Which lines run from the one containing "##### await函数" to the end of the entries? Quote them exactly, and nothing else.

RECORDS FOR THE EXERCISE »
━━━━━━━━━━━━━━━━
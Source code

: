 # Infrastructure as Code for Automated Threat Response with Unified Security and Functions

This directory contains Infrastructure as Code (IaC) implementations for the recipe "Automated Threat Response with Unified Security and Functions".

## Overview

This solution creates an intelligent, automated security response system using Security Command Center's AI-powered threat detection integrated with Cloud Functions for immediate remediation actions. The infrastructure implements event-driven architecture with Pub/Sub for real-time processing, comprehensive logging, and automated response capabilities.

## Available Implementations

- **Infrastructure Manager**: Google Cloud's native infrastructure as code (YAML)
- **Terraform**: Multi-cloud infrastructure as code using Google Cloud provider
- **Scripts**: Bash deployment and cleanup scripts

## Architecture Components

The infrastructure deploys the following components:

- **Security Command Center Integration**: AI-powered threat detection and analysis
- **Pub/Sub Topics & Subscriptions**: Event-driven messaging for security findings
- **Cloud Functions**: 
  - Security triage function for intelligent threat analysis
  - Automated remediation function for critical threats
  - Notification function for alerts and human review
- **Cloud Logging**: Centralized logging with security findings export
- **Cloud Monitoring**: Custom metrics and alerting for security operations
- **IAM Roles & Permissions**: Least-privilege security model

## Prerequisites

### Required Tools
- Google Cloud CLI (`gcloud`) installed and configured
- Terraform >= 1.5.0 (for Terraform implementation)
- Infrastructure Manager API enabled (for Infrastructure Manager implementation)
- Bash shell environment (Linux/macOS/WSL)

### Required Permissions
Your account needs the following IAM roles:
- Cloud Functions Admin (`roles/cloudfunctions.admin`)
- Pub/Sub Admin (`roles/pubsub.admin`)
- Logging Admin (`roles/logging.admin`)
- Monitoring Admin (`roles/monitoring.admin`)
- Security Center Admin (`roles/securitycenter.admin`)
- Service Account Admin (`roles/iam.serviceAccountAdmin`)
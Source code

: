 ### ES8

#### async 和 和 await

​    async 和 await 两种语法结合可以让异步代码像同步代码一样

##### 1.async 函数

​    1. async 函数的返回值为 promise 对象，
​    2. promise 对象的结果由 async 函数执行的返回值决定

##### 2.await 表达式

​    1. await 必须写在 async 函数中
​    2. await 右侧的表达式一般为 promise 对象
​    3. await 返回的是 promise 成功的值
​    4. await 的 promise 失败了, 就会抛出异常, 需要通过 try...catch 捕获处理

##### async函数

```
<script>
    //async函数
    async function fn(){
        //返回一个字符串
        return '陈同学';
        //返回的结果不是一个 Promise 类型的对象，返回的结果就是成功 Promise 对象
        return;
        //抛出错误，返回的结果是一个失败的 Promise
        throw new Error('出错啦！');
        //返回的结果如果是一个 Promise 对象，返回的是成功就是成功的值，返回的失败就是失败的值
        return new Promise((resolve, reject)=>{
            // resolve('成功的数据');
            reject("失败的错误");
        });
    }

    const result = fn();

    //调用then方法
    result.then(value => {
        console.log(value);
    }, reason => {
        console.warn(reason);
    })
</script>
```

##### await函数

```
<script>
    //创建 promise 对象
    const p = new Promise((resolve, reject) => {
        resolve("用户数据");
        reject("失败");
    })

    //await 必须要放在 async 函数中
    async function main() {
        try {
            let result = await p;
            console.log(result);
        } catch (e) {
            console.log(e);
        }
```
━━━━━━━━━━━━━━━━
RESULT FOR THIS EXERCISE »
##### await函数

```
<script>
    //创建 promise 对象
    const p = new Promise((resolve, reject) => {
        resolve("用户数据");
        reject("失败");
    })

    //await 必须要放在 async 函数中
    async function main() {
        try {
            let result = await p;
            console.log(result);
        } catch (e) {
            console.log(e);
        }
```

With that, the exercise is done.